Dataset excerpts:
★ ★ ★ ★ ★ ★ ★

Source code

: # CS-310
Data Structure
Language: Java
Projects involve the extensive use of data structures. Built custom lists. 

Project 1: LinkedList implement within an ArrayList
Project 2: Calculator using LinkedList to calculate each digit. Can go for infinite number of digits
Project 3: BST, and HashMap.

★ ★ ★ ★ ★ ★ ★

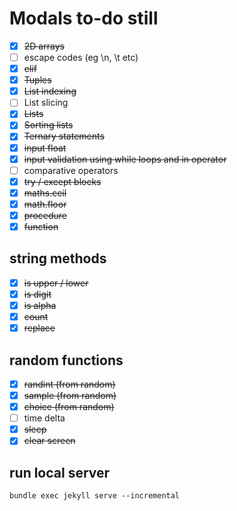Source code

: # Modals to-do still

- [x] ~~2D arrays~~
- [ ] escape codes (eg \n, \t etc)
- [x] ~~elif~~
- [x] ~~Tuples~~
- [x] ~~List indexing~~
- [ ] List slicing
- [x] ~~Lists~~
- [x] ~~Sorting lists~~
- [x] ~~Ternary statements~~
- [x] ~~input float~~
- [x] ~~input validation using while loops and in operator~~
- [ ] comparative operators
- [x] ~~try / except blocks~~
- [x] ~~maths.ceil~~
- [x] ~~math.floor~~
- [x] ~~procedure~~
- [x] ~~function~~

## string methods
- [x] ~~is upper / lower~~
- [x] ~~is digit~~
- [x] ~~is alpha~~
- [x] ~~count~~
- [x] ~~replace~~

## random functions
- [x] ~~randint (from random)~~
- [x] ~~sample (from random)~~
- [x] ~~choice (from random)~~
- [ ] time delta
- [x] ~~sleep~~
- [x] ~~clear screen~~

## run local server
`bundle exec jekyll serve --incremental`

★ ★ ★ ★ ★ ★ ★

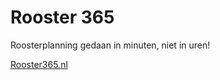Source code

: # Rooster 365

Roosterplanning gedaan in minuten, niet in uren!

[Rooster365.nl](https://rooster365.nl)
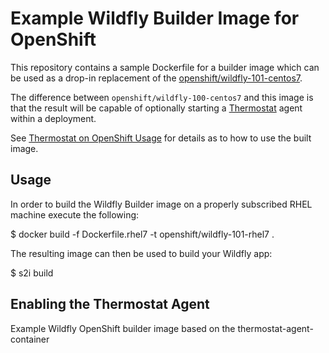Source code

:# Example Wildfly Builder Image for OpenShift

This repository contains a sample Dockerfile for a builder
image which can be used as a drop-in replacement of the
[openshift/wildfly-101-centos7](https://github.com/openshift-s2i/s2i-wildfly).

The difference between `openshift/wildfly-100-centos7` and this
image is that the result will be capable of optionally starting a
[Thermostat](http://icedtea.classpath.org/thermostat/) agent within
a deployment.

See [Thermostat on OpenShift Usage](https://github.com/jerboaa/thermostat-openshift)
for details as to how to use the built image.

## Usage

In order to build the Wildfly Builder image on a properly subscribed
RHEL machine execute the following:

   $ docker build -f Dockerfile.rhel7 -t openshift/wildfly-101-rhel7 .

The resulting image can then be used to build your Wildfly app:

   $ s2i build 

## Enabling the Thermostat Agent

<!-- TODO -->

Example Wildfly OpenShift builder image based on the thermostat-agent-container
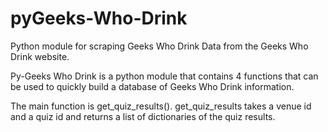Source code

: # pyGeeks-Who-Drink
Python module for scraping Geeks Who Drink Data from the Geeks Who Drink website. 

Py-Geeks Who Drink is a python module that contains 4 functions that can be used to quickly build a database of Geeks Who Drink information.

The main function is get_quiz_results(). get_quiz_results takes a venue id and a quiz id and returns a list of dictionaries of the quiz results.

★ ★ ★ ★ ★ ★ ★

- **Task to complete**
Above are the lines; repeat exactly the ones from the line containing "- [x] ~~sample (from random)~~" down to the line containing "exec jekyll serve", both inclusive.

- **Response to this task**
- [x] ~~sample (from random)~~
- [x] ~~choice (from random)~~
- [ ] time delta
- [x] ~~sleep~~
- [x] ~~clear screen~~

## run local server
`bundle exec jekyll serve --incremental`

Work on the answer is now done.